Now let's look at just one device: the serial port. When it receives a byte the IRQ occurs and the IRQ handler has to do something with that byte. Normally it'd send the byte (using IPC) to a process. IPC involves buffers. Sending IPC may also unblock a task (e.g. a task that was blocked waiting for data from the serial port). All by itself, receiving one byte from a serial port may involve any locks that are used by the kernel's physical memory management, (kernel-space) virtual memory management, IPC and the scheduler. To avoid deadlocks, all of those locks would have to disable IRQs (unless you have some sort of "process it later" support, like "soft IRQs").

That's just one device though (well, half of one device). Most device drivers that receive data (keyboard, mouse, ethernet, sound card/microphone, etc) are similar - they have to do something with the data. For some devices (hard disk drivers) buffers are pre-allocated before data is read/received from the device, so the need to allocate buffer space in the IRQ handler is gone (but you really don't want to be calling functions in a file system layer directly from the disk controller's IRQ handler so you still want some sort of "process it later" support like "soft IRQs").

For some devices (anything that supports "hot-plug" in any way - e.g. USB controller) an IRQ can occur because a device was plugged in. In this case you really need some sort of "process it later" support (like "soft IRQs") because you don't want to be starting new device drivers inside an IRQ handler.

Of course this is all stuff that has to happen. There's optional things too, like logging (e.g. errors that are reported by IRQs) and tracking statistics (e.g. network load).

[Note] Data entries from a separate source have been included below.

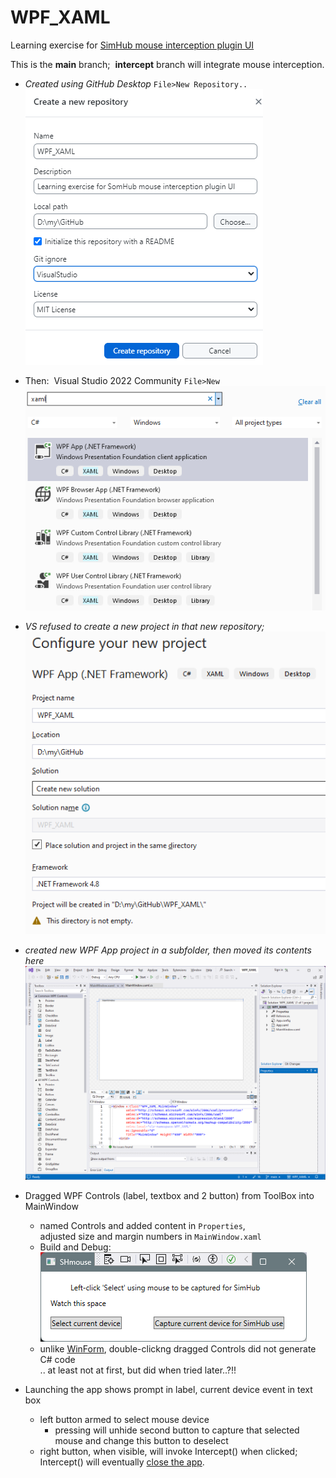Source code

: # WPF_XAML
 Learning exercise for [SimHub mouse interception plugin UI](https://blekenbleu.github.io/static/SimHub/VisualStudio.htm#XAML)  

This is the **main** branch;&nbsp; **intercept** branch will integrate mouse interception.

- *Created using GitHub Desktop* `File>New Repository..`  
 ![](NewRepo.png)  
- Then:&nbsp; Visual Studio 2022 Community `File>New`  
 ![](newXAML.png)  
- *VS refused to create a new project in that new repository;*  
 ![](Configure.png)  
- *created new WPF App project in a subfolder, then moved its contents here*  
 ![](MainWindow.png)  

- Dragged WPF Controls (label, textbox and 2 button) from ToolBox into MainWindow  
	- named Controls and added content in `Properties`,  
		adjusted size and margin numbers in `MainWindow.xaml`  
	- Build and Debug:  
		![](SHmouse.png)
	- unlike [WinForm](https://github.com/blekenbleu/WinForm), double-clickng dragged Controls did not generate C# code  
		.. at least not at first, but did when tried later..?!!  
- Launching the app shows prompt in label, current device event in text box
	- left button armed to select mouse device
		- pressing will unhide second button to capture that selected mouse and change this button to deselect
	- right button, when visible,  will invoke Intercept() when clicked;  
		Intercept() will eventually [close the app](https://stackoverflow.com/questions/2820357/how-do-i-exit-a-wpf-application-programmatically).
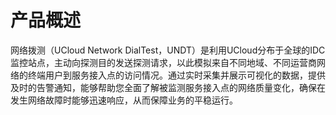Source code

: # 产品概述

网络拨测（UCloud Network DialTest，UNDT）是利用UCloud分布于全球的IDC监控站点，主动向探测目的发送探测请求，以此模拟来自不同地域、不同运营商网络的终端用户到服务接入点的访问情况。通过实时采集并展示可视化的数据，提供及时的告警通知，能够帮助您全面了解被监测服务接入点的网络质量变化，确保在发生网络故障时能够迅速响应，从而保障业务的平稳运行。

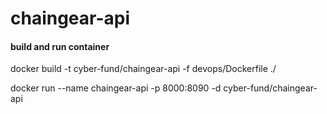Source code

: # chaingear-api

#### build and run container
   docker build -t cyber-fund/chaingear-api -f devops/Dockerfile ./
   
   docker run --name chaingear-api -p 8000:8090 -d cyber-fund/chaingear-api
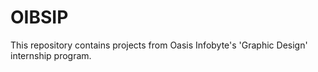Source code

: # OIBSIP
This repository contains projects from Oasis Infobyte's 'Graphic Design' internship program.

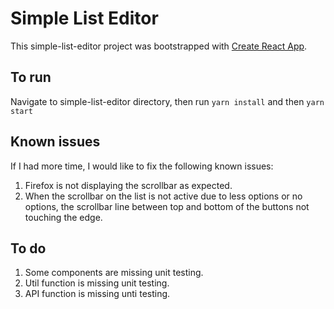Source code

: # Simple List Editor

This simple-list-editor project was bootstrapped with [Create React App](https://github.com/facebook/create-react-app).

## To run

Navigate to simple-list-editor directory, then run `yarn install` and then `yarn start`

## Known issues

If I had more time, I would like to fix the following known issues:

1. Firefox is not displaying the scrollbar as expected.
2. When the scrollbar on the list is not active due to less options or no options, the scrollbar line between top and bottom of the buttons not touching the edge.

## To do

1. Some components are missing unit testing.
2. Util function is missing unit testing.
3. API function is missing unti testing.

You might be wondering if a micro-kernel avoids the need for some sort of "process it later" support (like "soft IRQs"), because the kernel's IRQ handlers only send IPC to the device driver in user space. It doesn't. The act of sending IPC to a process from within the kernel's IRQ handler is just a different way of doing "process it later" support.

Cheers,

Brendan

sounds · Post by **sounds** » Mon May 28, 2012 4:39 pm

Hi Brendan,

I'm glad you pointed out the potential queue deadlock (priority inversion). I overlooked it at first; some kernels go with "process it later" code to solve this problem. Is a lock-free queue workable here?

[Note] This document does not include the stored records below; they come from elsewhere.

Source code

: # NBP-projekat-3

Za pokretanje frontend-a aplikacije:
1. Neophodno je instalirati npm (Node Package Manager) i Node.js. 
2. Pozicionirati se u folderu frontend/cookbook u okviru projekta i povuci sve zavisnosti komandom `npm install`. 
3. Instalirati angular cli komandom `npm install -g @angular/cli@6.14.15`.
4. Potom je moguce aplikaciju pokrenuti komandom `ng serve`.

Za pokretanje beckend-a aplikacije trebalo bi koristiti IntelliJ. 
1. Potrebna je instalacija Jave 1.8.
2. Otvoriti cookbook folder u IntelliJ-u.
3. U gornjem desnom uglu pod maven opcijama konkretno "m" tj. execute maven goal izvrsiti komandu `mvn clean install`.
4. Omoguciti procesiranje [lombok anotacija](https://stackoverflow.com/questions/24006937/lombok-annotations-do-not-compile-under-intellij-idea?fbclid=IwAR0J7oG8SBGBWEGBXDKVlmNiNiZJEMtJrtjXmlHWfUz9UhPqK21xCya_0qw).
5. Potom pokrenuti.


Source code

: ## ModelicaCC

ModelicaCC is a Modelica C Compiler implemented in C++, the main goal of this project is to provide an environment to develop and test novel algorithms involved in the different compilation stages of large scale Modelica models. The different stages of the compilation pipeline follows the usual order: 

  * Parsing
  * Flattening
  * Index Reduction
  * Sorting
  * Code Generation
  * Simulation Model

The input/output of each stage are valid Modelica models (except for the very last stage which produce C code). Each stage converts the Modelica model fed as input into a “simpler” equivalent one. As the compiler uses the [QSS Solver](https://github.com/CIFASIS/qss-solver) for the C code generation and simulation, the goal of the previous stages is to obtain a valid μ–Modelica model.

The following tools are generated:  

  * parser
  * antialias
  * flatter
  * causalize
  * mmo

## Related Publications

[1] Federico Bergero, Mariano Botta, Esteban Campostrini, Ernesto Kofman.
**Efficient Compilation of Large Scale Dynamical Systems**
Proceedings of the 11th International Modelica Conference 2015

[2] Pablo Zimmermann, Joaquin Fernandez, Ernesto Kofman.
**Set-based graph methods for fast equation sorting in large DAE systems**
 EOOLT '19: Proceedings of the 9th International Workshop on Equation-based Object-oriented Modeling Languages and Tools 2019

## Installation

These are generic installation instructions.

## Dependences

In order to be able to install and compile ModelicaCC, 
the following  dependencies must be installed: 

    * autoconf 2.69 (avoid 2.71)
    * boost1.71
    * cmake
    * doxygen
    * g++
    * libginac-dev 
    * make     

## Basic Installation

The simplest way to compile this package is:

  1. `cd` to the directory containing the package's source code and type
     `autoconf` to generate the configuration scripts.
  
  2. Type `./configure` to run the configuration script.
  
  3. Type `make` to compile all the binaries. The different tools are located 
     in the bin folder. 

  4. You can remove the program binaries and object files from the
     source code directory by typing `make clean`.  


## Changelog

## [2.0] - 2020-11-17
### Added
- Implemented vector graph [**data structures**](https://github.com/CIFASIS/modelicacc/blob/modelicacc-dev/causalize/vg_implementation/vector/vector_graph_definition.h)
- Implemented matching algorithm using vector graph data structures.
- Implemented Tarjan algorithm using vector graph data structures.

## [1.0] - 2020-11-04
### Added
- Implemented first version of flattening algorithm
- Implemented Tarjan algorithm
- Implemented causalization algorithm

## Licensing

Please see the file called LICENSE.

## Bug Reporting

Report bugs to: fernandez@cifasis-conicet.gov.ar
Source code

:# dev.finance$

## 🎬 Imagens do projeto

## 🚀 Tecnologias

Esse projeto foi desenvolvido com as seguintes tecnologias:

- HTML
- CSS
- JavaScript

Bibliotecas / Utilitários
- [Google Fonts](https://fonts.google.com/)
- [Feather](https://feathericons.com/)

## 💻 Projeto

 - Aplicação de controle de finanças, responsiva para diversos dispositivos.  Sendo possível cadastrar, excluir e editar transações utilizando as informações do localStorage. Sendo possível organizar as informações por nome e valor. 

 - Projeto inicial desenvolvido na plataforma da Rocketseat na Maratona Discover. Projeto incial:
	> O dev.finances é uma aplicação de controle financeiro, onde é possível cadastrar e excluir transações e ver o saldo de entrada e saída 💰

Thanks as well for providing a more complete list of which drivers need IRQs. For the purpose of writing interrupt handlers, are we agreed that e.g. the USB Keyboard driver doesn't have an IRQ handler because the USB controller has one?

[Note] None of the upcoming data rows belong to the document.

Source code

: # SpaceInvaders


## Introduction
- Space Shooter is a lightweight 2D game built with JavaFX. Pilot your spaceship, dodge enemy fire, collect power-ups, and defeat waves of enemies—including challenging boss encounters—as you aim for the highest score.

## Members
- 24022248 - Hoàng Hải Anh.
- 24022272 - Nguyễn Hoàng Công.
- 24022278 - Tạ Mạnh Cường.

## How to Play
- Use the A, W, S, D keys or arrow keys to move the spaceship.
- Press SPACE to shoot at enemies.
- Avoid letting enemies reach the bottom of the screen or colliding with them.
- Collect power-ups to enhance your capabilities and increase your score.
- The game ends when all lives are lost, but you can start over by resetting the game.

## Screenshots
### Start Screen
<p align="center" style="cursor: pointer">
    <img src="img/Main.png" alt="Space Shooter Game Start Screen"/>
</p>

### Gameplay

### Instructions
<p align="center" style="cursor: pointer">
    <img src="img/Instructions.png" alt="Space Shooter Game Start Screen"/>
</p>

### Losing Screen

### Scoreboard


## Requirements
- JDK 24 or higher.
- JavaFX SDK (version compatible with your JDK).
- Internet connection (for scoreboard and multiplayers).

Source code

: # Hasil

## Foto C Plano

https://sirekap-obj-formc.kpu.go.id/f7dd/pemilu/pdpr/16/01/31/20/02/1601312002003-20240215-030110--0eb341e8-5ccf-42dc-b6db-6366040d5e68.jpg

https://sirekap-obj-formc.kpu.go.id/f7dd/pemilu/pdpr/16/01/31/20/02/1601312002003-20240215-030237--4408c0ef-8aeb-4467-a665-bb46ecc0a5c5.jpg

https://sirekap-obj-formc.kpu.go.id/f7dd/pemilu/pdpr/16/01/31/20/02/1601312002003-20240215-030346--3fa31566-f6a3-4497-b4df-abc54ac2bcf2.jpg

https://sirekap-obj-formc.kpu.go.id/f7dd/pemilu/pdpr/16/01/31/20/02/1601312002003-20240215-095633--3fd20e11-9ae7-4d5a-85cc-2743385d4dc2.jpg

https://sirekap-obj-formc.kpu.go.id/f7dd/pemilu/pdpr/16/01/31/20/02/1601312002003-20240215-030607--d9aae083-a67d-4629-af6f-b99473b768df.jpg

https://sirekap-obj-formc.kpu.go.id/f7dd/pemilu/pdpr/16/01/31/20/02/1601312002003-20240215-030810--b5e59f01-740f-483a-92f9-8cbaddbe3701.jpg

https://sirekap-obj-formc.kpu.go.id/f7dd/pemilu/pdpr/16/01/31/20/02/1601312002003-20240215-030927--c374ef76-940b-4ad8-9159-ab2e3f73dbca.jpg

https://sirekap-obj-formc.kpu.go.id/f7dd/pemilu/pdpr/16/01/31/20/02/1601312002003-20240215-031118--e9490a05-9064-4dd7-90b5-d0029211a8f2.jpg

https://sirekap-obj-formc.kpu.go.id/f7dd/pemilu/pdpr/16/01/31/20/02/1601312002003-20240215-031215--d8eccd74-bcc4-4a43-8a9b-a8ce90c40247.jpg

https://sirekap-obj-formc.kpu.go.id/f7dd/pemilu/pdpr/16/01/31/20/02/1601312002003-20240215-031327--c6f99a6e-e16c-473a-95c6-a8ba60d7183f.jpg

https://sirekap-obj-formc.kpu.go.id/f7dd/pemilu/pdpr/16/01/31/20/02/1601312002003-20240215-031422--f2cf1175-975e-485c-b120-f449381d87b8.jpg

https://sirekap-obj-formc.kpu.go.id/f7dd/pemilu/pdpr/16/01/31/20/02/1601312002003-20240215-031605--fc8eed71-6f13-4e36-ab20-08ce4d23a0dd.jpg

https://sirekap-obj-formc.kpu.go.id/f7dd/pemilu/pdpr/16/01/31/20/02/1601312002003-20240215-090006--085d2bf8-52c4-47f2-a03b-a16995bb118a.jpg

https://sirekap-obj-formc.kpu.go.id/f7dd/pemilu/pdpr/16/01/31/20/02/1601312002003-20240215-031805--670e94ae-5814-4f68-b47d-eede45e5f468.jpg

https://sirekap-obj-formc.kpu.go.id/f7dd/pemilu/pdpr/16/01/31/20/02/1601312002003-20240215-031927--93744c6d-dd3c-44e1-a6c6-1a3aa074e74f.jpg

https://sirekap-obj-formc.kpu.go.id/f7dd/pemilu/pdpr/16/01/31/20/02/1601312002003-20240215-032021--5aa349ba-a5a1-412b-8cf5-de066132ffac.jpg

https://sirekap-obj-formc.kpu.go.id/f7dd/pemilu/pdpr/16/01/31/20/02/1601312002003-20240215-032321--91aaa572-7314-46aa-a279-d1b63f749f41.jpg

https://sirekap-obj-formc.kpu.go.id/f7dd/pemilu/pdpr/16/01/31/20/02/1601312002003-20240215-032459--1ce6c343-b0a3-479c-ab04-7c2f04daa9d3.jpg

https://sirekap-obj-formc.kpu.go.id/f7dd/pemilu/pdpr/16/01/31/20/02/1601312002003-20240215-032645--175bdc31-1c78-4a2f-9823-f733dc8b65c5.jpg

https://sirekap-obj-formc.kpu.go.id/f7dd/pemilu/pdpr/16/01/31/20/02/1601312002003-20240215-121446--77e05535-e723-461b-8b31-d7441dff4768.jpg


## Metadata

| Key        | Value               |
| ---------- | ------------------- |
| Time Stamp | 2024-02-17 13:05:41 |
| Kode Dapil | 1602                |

The USB controller is a great place to focus in and hash out the essential questions:

Can the interrupt handler submit the DMA buffer pointer to the appropriate destination without taking forever? [specifically, without deadlocking or calling sections of the code not intended to happen inside an interrupt]
A corollary to #1: when will the destination wake up? Typically the scheduler is invoked at the end of all device interrupt handlers, so blocked threads do run after the interrupt handler releases the right lock, but not inside the interrupt handler.
Can buffer pointers be allocated/freed outside the interrupt handler - so no memory management is needed during the IRQ?
Data moving the other way may also block waiting for the interrupt to indicate the device's buffers are not full. Is it sufficient to let the scheduler deal with this as another thread, scheduled when the interrupt handler releases the lock that blocked it?
(a repeat of the first question for completeness) Does the queue implementation guarantee the interrupt handler can always submit buffer pointers to the queue, potentially causing the destination to have to back off / retry its access? [the destination would be using a kernel-provided library function to pull data off the queue, so the back off / retry behavior is transparent to the driver writer]

I guess if the answers are all yes, then it might be possible to do away with softirqs in my kernel.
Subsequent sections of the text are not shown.